October already? I guess that means I have to start thinking about a “Best Food of 2010” list.
The desserts are a slam-dunk. I can still taste one of my top two of the year – a wonder of caramelized apples, crackly puff pastry and rich caramel. That’s because I just found it recently in Avignon, France, on the first night of a week-long bike trip through Provence.
The menu at Le Moutardier du Pape called it “Pommes Tatin en Mille-Feuilles Croustillant.” Loosely translated, I’d say that means a deconstructed or reconstructed version of the fabled Tarte Tatin.

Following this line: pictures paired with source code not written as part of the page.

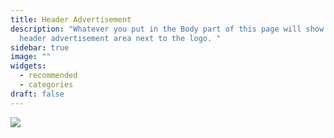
 ```yaml
---
title: Header Advertisement
description: "Whatever you put in the Body part of this page will show up in the
  header advertisement area next to the logo. "
sidebar: true
image: ""
widgets:
  - recommended
  - categories
draft: false
---
```

![](/images/banner-winter.png) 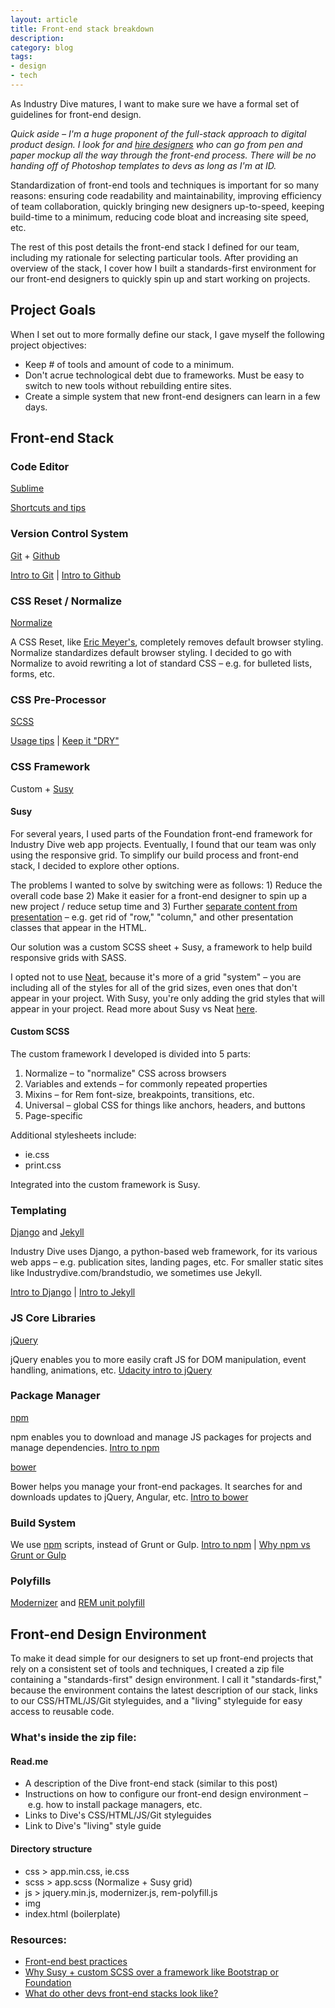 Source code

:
 ```yaml
---
layout: article
title: Front-end stack breakdown 
description:
category: blog
tags: 
- design
- tech
---
```


<p>As Industry Dive matures, I want to make sure we have a formal set of guidelines for front-end design.</p>

<p><em>Quick aside – I'm a huge proponent of the full-stack approach to digital product design. I look for and <a href="http://industrydive.com/jobs/">hire designers</a> who can go from pen and paper mockup all the way through the front-end process. There will be no handing off of Photoshop templates to devs as long as I'm at ID.</em></p>

<p>Standardization of front-end tools and techniques is important for so many reasons: ensuring code readability and maintainability, improving efficiency of team collaboration, quickly bringing new designers up-to-speed, keeping build-time to a minimum, reducing code bloat and increasing site speed, etc.</p>

<p>The rest of this post details the front-end stack I defined for our team, including my rationale for selecting particular tools. After providing an overview of the stack, I cover how I built a standards-first environment for our front-end designers to quickly spin up and start working on projects.</p>

<h2>Project Goals</h2>
<p>When I set out to more formally define our stack, I gave myself the following project objectives:</p>
<ul>
	<li>Keep # of tools and amount of code to a minimum.</li>
	<li>Don't acrue technological debt due to frameworks. Must be easy to switch to new tools without rebuilding entire sites.</li>
	<li>Create a simple system that new front-end designers can learn in a few days.</li>
</ul>

<h2>Front-end Stack</h2>

<h3>Code Editor</h3>
<p><a href="https://www.sublimetext.com/">Sublime</a></p>

<p><a href="https://generalassemb.ly/blog/sublime-text-3-tips-tricks-shortcuts/">Shortcuts and tips</a></p>

<h3>Version Control System</h3>
<p><a href="https://git-scm.com/book/en/v2/Getting-Started-About-Version-Control">Git</a> + <a href="https://github.com/">Github</a></p>

<p><a href="https://git-scm.com/book/en/v2/Getting-Started-Git-Basics">Intro to Git</a> | <a href="https://guides.github.com/activities/hello-world/">Intro to Github</a></p>

<h3>CSS Reset / Normalize</h3>
<p><a href="https://necolas.github.io/normalize.css/">Normalize</a></p>
<p>A CSS Reset, like <a href="http://meyerweb.com/eric/tools/css/reset/">Eric Meyer's</a>, completely removes default browser styling. Normalize standardizes default browser styling. I decided to go with Normalize to avoid rewriting a lot of standard CSS – e.g. for bulleted lists, forms, etc.</p>

<h3>CSS Pre-Processor</h3>
<p><a href="http://sass-lang.com/">SCSS</a></p>

<p><a href="https://www.sitepoint.com/8-tips-help-get-best-sass/">Usage tips</a> | <a href="http://alistapart.com/article/dry-ing-out-your-sass-mixins">Keep it "DRY"</a></p>

<h3>CSS Framework</h3>
<p>Custom + <a href="http://susy.oddbird.net/">Susy</a></p>

<h4>Susy</h4>
<p>For several years, I used parts of the Foundation front-end framework for Industry Dive web app projects. Eventually, I found that our team was only using the responsive grid. To simplify our build process and front-end stack, I decided to explore other options.</p>

<p>The problems I wanted to solve by switching were as follows: 1) Reduce the overall code base 2) Make it easier for a front-end designer to spin up a new project / reduce setup time and 3) Further <a href="https://medium.com/@pstonier/using-bourbon-neat-for-css-grid-structure-with-semantic-markup-cd1b13d48dc1#.r63gtcx3y">separate content from presentation</a> – e.g. get rid of "row," "column," and other presentation classes that appear in the HTML.</p>

<p>Our solution was a custom SCSS sheet + Susy, a framework to help build responsive grids with SASS.</p>
<p>I opted not to use <a href="http://neat.bourbon.io/">Neat</a>, because it's more of a grid "system" – you are including all of the styles for all of the grid sizes, even ones that don't appear in your project. With Susy, you're only adding the grid styles that will appear in your project. Read more about Susy vs Neat <a href="https://www.sitepoint.com/sass-grids-neat-susy/">here</a>.</p>

<h4>Custom SCSS</h4>
<p>The custom framework I developed is divided into 5 parts:</p>
<ol>
	<li>Normalize – to "normalize" CSS across browsers</li>
	<li>Variables and extends – for commonly repeated properties</li>
	<li>Mixins – for Rem font-size, breakpoints, transitions, etc.</li>
	<li>Universal – global CSS for things like anchors, headers, and buttons</li>
	<li>Page-specific</li>
</ol>

<p>Additional stylesheets include:</p>
<ul>
	<li>ie.css</li>
	<li>print.css</li>
</ul>

<p>Integrated into the custom framework is Susy.</p>

<h3>Templating</h3>
<p><a href="https://www.djangoproject.com/">Django</a> and <a href="https://jekyllrb.com/">Jekyll</a></p>
<p>Industry Dive uses Django, a python-based web framework, for its various web apps – e.g. publication sites, landing pages, etc. For smaller static sites like Industrydive.com/brandstudio, we sometimes use Jekyll.</p>

<p><a href="https://www.djangoproject.com/start/">Intro to Django</a> | <a href="https://jekyllrb.com/docs/quickstart/">Intro to Jekyll</a></p>

<h3>JS Core Libraries</h3>
<p><a href="">jQuery</a></p>

<p>jQuery enables you to more easily craft JS for DOM manipulation, event handling, animations, etc. <a href="https://www.udacity.com/course/intro-to-jquery--ud245">Udacity intro to jQuery</a></p>

<h3>Package Manager</h3>
<p><a href="https://www.npmjs.com/">npm</a></p>
<p>npm enables you to download and manage JS packages for projects and manage dependencies. <a href="https://docs.npmjs.com/getting-started/what-is-npm">Intro to npm</a></p>

<p><a href="http://bower.io/">bower</a></p>
<p>Bower helps you manage your front-end packages. It searches for and downloads updates to jQuery, Angular, etc. <a href="https://www.codementor.io/bower/tutorial/beginner-tutorial-getting-started-bower-package-manager">Intro to bower</a></p>

<h3>Build System</h3>
<p>We use <a href="">npm</a> scripts, instead of Grunt or Gulp. <a href="https://css-tricks.com/why-npm-scripts/">Intro to npm</a> | <a href="https://medium.freecodecamp.com/why-i-left-gulp-and-grunt-for-npm-scripts-3d6853dd22b8#.swq5mrla8">Why npm vs Grunt or Gulp</a></p>

<h3>Polyfills</h3>
<p><a href="https://github.com/Modernizr/Modernizr/wiki/HTML5-Cross-Browser-Polyfills">Modernizer</a> and <a href="https://github.com/chuckcarpenter/REM-unit-polyfill">REM unit polyfill</a></p>

<h2>Front-end Design Environment</h2>

<p>To make it dead simple for our designers to set up front-end projects that rely on a consistent set of tools and techniques, I created a zip file containing a "standards-first" design environment. I call it "standards-first," because the environment contains the latest description of our stack, links to our CSS/HTML/JS/Git styleguides, and a "living" styleguide for easy access to reusable code.</p>

<h3>What's inside the zip file:</h3>

<h4>Read.me</h4>
<ul>
	<li>A description of the Dive front-end stack (similar to this post)</li>
	<li>Instructions on how to configure our front-end design environment – e.g. how to install package managers, etc.</li>
	<li>Links to Dive's CSS/HTML/JS/Git styleguides</li>
	<li>Link to Dive's "living" style guide</li>
</ul>

<h4>Directory structure</h4>
<ul>
	<li>css > app.min.css, ie.css</li>
	<li>scss > app.scss (Normalize + Susy grid)</li>
	<li>js > jquery.min.js, modernizer.js, rem-polyfill.js</li>
	<li>img</li>
	<li>index.html (boilerplate)</li>
</ul>

<!--<p>I figured this package might be useful to other front-end designers and devs, so I decided to create a more generic version and make it open source.</p>

<button class="button">Download front-end package</button>-->

<h3>Resources:</h3>
<ul>
	<li><a href="http://coderesponsibly.org/">Front-end best practices</a></li>
	<li><a href="https://www.smashingmagazine.com/2015/07/smarter-grids-with-sass-and-susy/Why">Why Susy + custom SCSS over a framework like Bootstrap or Foundation</a></li>
	<li><a href="https://medium.com/@rogerdudler/front-end-technology-stack-survey-2014-809f7a8c92f3#.xnzcpscga">What do other devs front-end stacks look like?</a></li>
</ul>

That dessert, a thin pastry crust into which caramelized apple slices are nestled tightly like a Rockettes line, came about, supposedly, because of a kitchen accident.

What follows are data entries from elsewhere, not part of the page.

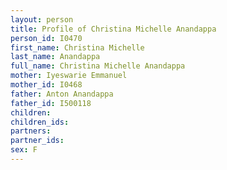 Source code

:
 ```yaml
---
layout: person
title: Profile of Christina Michelle Anandappa
person_id: I0470
first_name: Christina Michelle
last_name: Anandappa
full_name: Christina Michelle Anandappa
mother: Iyeswarie Emmanuel
mother_id: I0468
father: Anton Anandappa
father_id: I500118
children:
children_ids:
partners:
partner_ids:
sex: F
---
```


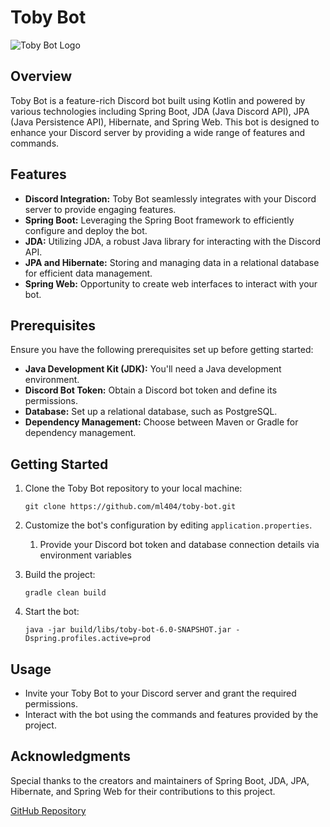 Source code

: 
# Toby Bot

![Toby Bot Logo](https://i.ibb.co/5BydjDZ/lo-fi-saitama.jpg)

## Overview

Toby Bot is a feature-rich Discord bot built using Kotlin and powered by various technologies including Spring Boot, JDA (Java Discord API), JPA (Java Persistence API), Hibernate, and Spring Web. This bot is designed to enhance your Discord server by providing a wide range of features and commands.

## Features

- **Discord Integration:** Toby Bot seamlessly integrates with your Discord server to provide engaging features.
- **Spring Boot:** Leveraging the Spring Boot framework to efficiently configure and deploy the bot.
- **JDA:** Utilizing JDA, a robust Java library for interacting with the Discord API.
- **JPA and Hibernate:** Storing and managing data in a relational database for efficient data management.
- **Spring Web:** Opportunity to create web interfaces to interact with your bot.

## Prerequisites

Ensure you have the following prerequisites set up before getting started:

- **Java Development Kit (JDK):** You'll need a Java development environment.
- **Discord Bot Token:** Obtain a Discord bot token and define its permissions.
- **Database:** Set up a relational database, such as PostgreSQL.
- **Dependency Management:** Choose between Maven or Gradle for dependency management.

## Getting Started

1. Clone the Toby Bot repository to your local machine:

   ```shell
   git clone https://github.com/ml404/toby-bot.git
   ```

2. Customize the bot's configuration by editing `application.properties`. 

   1. Provide your Discord bot token and database connection details via environment variables

3. Build the project:

   ```shell
   gradle clean build
   ```

4. Start the bot:

   ```shell
   java -jar build/libs/toby-bot-6.0-SNAPSHOT.jar -Dspring.profiles.active=prod
   ```

## Usage

- Invite your Toby Bot to your Discord server and grant the required permissions.
- Interact with the bot using the commands and features provided by the project.

## Acknowledgments

Special thanks to the creators and maintainers of Spring Boot, JDA, JPA, Hibernate, and Spring Web for their contributions to this project.

[GitHub Repository](https://github.com/ml404/toby-bot)
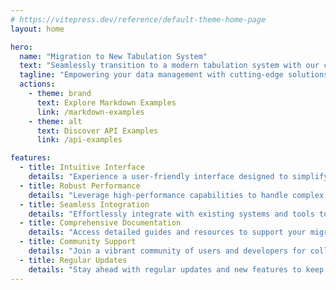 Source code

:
 ```yaml
---
# https://vitepress.dev/reference/default-theme-home-page
layout: home

hero:
  name: "Migration to New Tabulation System"
  text: "Seamlessly transition to a modern tabulation system with our comprehensive guide."
  tagline: "Empowering your data management with cutting-edge solutions"
  actions:
    - theme: brand
      text: Explore Markdown Examples
      link: /markdown-examples
    - theme: alt
      text: Discover API Examples
      link: /api-examples

features:
  - title: Intuitive Interface
    details: "Experience a user-friendly interface designed to simplify your workflow and enhance productivity."
  - title: Robust Performance
    details: "Leverage high-performance capabilities to handle complex data operations with ease."
  - title: Seamless Integration
    details: "Effortlessly integrate with existing systems and tools to streamline your processes."
  - title: Comprehensive Documentation
    details: "Access detailed guides and resources to support your migration journey every step of the way."
  - title: Community Support
    details: "Join a vibrant community of users and developers for collaboration and support."
  - title: Regular Updates
    details: "Stay ahead with regular updates and new features to keep your system at the forefront of technology."
---
```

Legend has it that in 1898 two sisters at the Hotel Tatin in central France were cooking apples in buuter and sugar for a traditional pie. When the apples started to burn in the iron fry pan, a sister quickly slapped a sheet of pastry on top and cooked it briefly in the oven. She flipped the creation out of the pan and served it to her hotel guests and the Tarte Tatin was born.

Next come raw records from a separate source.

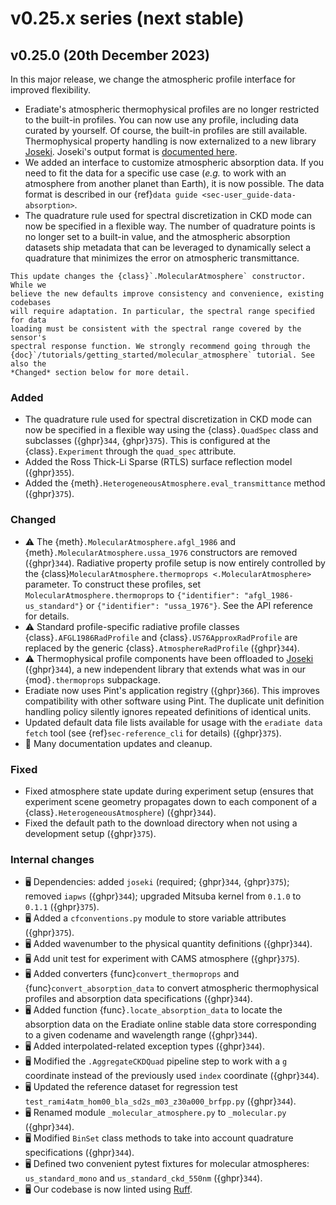 # v0.25.x series (next stable)

## v0.25.0 (20th December 2023)

In this major release, we change the atmospheric profile interface for improved
flexibility.

* Eradiate's atmospheric thermophysical profiles are no longer restricted to
  the built-in profiles. You can now use any profile, including data curated by
  yourself. Of course, the built-in profiles are still available.
  Thermophysical property handling is now externalized to a new library
  [Joseki](https://github.com/rayference/joseki). Joseki's output format is
  [documented here](https://rayference.github.io/joseki/2.5/explanation/#dataset-schema).
* We added an interface to customize atmospheric absorption data. If you need to
  fit the data for a specific use case (*e.g.* to work with an atmosphere from
  another planet than Earth), it is now possible. The data format is described
  in our {ref}`data guide <sec-user_guide-data-absorption>`.
* The quadrature rule used for spectral discretization in CKD mode can now be
  specified in a flexible way. The number of quadrature points is no longer set
  to a built-in value, and the atmospheric absorption datasets ship metadata
  that can be leveraged to dynamically select a quadrature that minimizes the
  error on atmospheric transmittance.

```{important}
This update changes the {class}`.MolecularAtmosphere` constructor. While we
believe the new defaults improve consistency and convenience, existing codebases
will require adaptation. In particular, the spectral range specified for data
loading must be consistent with the spectral range covered by the sensor's
spectral response function. We strongly recommend going through the
{doc}`/tutorials/getting_started/molecular_atmosphere` tutorial. See also the
*Changed* section below for more detail.
```

### Added

* The quadrature rule used for spectral discretization in CKD mode can now be
  specified in a flexible way using the {class}`.QuadSpec` class and subclasses
  ({ghpr}`344`, {ghpr}`375`). This is configured at the {class}`.Experiment`
  through the `quad_spec` attribute.
* Added the Ross Thick-Li Sparse (RTLS) surface reflection model ({ghpr}`355`).
* Added the {meth}`.HeterogeneousAtmosphere.eval_transmittance` method
  ({ghpr}`375`).

### Changed

* ⚠️ The {meth}`.MolecularAtmosphere.afgl_1986` and
  {meth}`.MolecularAtmosphere.ussa_1976` constructors are removed ({ghpr}`344`).
  Radiative property profile setup is now entirely controlled by the
  {class}`MolecularAtmosphere.thermoprops <.MolecularAtmosphere>` parameter.
  To construct these profiles, set ``MolecularAtmosphere.thermoprops`` to
  `{"identifier": "afgl_1986-us_standard"}` or `{"identifier": "ussa_1976"}`.
  See the API reference for details.
* ⚠️ Standard profile-specific radiative profile classes
  {class}`.AFGL1986RadProfile` and {class}`.US76ApproxRadProfile` are replaced
  by the generic {class}`.AtmosphereRadProfile` ({ghpr}`344`).
* ⚠️ Thermophysical profile components have been offloaded to
  [Joseki](https://github.com/rayference/joseki) ({ghpr}`344`), a new
  independent library that extends what was in our {mod}`.thermoprops`
  subpackage.
* Eradiate now uses Pint's application registry ({ghpr}`366`). This improves
  compatibility with other software using Pint. The duplicate unit definition
  handling policy silently ignores repeated definitions of identical units.
* Updated default data file lists available for usage with the
  `eradiate data fetch` tool (see {ref}`sec-reference_cli` for details)
  ({ghpr}`375`).
* 📖 Many documentation updates and cleanup.

### Fixed

* Fixed atmosphere state update during experiment setup (ensures that experiment
  scene geometry propagates down to each component of a
  {class}`.HeterogeneousAtmosphere`) ({ghpr}`344`).
* Fixed the default path to the download directory when not using a development
  setup ({ghpr}`375`).

### Internal changes

* 🖥️ Dependencies: added `joseki` (required; {ghpr}`344`, {ghpr}`375`); removed
  `iapws` ({ghpr}`344`); upgraded Mitsuba kernel from `0.1.0` to `0.1.1`
  ({ghpr}`375`).
* 🖥️ Added a `cfconventions.py` module to store variable attributes ({ghpr}`375`).
* 🖥️ Added wavenumber to the physical quantity definitions ({ghpr}`344`).
* 🖥️ Add unit test for experiment with CAMS atmosphere ({ghpr}`375`).
* 🖥️ Added converters {func}`convert_thermoprops` and
  {func}`convert_absorption_data` to convert atmospheric thermophysical profiles
  and absorption data specifications ({ghpr}`344`).
* 🖥️ Added function {func}`.locate_absorption_data` to locate the absorption
  data on the Eradiate online stable data store corresponding to a given
  codename and wavelength range ({ghpr}`344`).
* 🖥️ Added interpolated-related exception types ({ghpr}`344`).
* 🖥️ Modified the `.AggregateCKDQuad` pipeline step to work with a `g` coordinate
  instead of the previously used `index` coordinate ({ghpr}`344`).
* 🖥️ Updated the reference dataset for regression test
  `test_rami4atm_hom00_bla_sd2s_m03_z30a000_brfpp.py` ({ghpr}`344`).
* 🖥️ Renamed module `_molecular_atmosphere.py` to `_molecular.py` ({ghpr}`344`).
* 🖥️ Modified `BinSet` class methods to take into account quadrature
  specifications ({ghpr}`344`).
* 🖥️ Defined two convenient pytest fixtures for molecular atmospheres:
  `us_standard_mono` and `us_standard_ckd_550nm` ({ghpr}`344`).
* 🖥️ Our codebase is now linted using [Ruff](https://github.com/astral-sh/ruff).
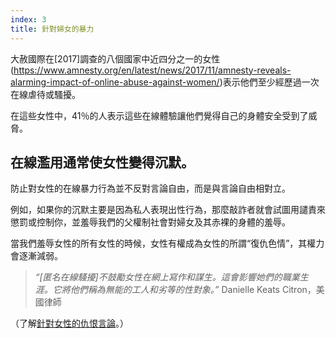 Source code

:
 ```yaml
---
index: 3
title: 針對婦女的暴力
---
```

大赦國際在[2017]調查的八個國家中近四分之一的女性(https://www.amnesty.org/en/latest/news/2017/11/amnesty-reveals-alarming-impact-of-online-abuse-against-women/)表示他們至少經歷過一次在線虐待或騷擾。

在這些女性中，41％的人表示這些在線體驗讓他們覺得自己的身體安全受到了威脅。

## 在線濫用通常使女性變得沉默。

防止對女性的在線暴力行為並不反對言論自由，而是與言論自由相對立。

例如，如果你的沉默主要是因為私人表現出性行為，那麼敲詐者就會試圖用譴責來懲罰或控制你，並羞辱我們的父權制社會對婦女及其赤裸的身體的羞辱。

當我們羞辱女性的所有女性的時候，女性有權成為女性的所謂“復仇色情”，其權力會逐漸減弱。

> *“[匿名在線騷擾]不鼓勵女性在網上寫作和謀生。這會影響她們的職業生涯。它將他們稱為無能的工人和劣等的性對象。”* Danielle Keats Citron，美國律師

（了解[針對女性的仇恨言論](umbrella://communications/online-abuse/advanced/s_hate-speech-against-women.md)。）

Le Moutardier’s masterpiece doesn’t have a story, but it does have sensational flavor. Three paper-thin sheets of pastry dough are the foundation for local apples slowly cooked in butter and sugar; a dozen “dots” of shiny whipped pastry cream; and a flurry of powdered sugar. On the side is a mousse of green apple that fairly floats from the plate, matchsticks of green apple, and swirls of luxurious caramel made from salted butter.
We stumbled upon the restaurant – housed in an elegant manse that some sources say was where the popes’ mustard makers toiled -- while we were looking for a place for dinner on the Sunday night we arrived in France. (Seasoned travelers know that is NOT an easy task.) We were thrilled with the setting – casual wooden tables and chairs scattered on the cobblestone pavement in front of the illuminated medieval Papal Palace. When the nearly-full moon came up over the Palace turrets, the effect was jaw-dropping…but the great food was still the star of the evening.
If you’re wondering about the other of my two favorite desserts of 2010….it’s a chocolate work of art at Fabios Restaurant in Vienna. More about that later.